In a large bowl, add pork, cabbage, mushrooms, scallions, soy sauce, cornstarch, ginger, sesame oil, mirin, garlic, 1/2 teaspoon salt, and 1/4 teaspoon pepper. Mix well to combine (I like to use my hands while wearing gloves, but a sturdy spatula works too). You will have about 3 cups of filling.
To test the seasonings in your filling (and important step to be sure it is properly seasoned), scoop a teaspoon-sized ball of filling, flatten into a patty, and fry in a dry skillet until browned, about 2 minutes per side. Taste and add more salt and pepper if desired (I usually add another 1/2 teaspoon salt and 1/4 teaspoon pepper, or 1 teaspoon salt and 1/2 teaspoon pepper total). Fry a second teaspoon of filling if you want to double-check your seasonings.
On a clean work surface, arrange 8 wonton wrappers (keep remaining wrappers covered with a damp kitchen towel or paper towel to prevent them from drying out). Brush the edges of each wonton wrapper with water.
Place 1 tablespoon filling in the center of the wrapper (I like to use the OXO small scoop, a #70 portion scoop). Fold the wrapper in half to enclose the filling, and pleat the outer edge, pressing damp edges together firmly. Transfer to a plate under the damp kitchen towel while preparing the rest of the potstickers.
In a large nonstick frying pan over medium-high heat, heat 1 tablespoon oil until shimmering.

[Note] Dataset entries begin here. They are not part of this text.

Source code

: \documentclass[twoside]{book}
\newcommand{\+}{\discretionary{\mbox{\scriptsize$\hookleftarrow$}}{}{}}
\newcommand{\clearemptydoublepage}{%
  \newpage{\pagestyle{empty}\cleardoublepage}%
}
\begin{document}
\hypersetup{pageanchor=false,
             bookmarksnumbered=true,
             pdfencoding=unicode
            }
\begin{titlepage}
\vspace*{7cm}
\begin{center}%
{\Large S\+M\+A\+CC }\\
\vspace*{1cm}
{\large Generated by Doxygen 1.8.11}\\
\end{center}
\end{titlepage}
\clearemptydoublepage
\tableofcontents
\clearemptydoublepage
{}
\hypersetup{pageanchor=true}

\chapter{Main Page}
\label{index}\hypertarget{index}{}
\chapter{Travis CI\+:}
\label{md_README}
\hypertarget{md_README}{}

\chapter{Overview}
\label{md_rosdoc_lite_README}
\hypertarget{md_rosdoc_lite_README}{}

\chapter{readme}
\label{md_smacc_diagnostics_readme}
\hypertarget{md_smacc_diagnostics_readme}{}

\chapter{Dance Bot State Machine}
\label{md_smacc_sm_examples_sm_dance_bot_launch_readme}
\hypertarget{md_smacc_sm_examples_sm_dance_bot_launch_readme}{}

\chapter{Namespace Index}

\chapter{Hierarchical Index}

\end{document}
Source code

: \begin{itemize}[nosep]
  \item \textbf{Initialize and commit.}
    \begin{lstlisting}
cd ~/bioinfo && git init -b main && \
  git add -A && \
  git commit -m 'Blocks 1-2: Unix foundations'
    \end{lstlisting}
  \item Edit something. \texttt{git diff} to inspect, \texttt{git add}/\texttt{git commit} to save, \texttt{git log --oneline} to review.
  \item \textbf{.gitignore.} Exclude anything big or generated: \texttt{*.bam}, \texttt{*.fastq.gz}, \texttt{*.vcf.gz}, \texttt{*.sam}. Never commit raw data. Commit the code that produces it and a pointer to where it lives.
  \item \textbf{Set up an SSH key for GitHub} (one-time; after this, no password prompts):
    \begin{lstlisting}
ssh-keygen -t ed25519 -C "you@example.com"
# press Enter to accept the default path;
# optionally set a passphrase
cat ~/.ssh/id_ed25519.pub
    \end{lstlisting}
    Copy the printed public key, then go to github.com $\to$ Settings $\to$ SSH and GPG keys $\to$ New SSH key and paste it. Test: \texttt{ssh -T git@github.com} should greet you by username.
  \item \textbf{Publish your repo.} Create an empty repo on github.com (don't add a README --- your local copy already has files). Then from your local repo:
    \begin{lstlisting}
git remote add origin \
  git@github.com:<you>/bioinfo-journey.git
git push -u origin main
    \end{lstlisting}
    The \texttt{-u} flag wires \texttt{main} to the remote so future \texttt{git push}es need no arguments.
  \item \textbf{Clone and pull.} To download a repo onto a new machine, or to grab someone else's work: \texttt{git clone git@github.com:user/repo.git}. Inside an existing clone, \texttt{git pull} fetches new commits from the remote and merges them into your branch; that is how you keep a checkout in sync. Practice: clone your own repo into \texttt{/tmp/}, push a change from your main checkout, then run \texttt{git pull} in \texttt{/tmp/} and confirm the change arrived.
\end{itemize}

Add 12 pot stickers, flat bottom down and in a single layer. Sear until golden brown on the bottom, 2 to 3 minutes.
Pour 1/4 cup broth in the pan, cover, and let steam until all the broth evaporates, the pot stickers are tender but still firm, and the filling is cooked through, 3 to 4 minutes. Cook the remaining pot stickers and broth in three more batches. Serve with the ginger sauce.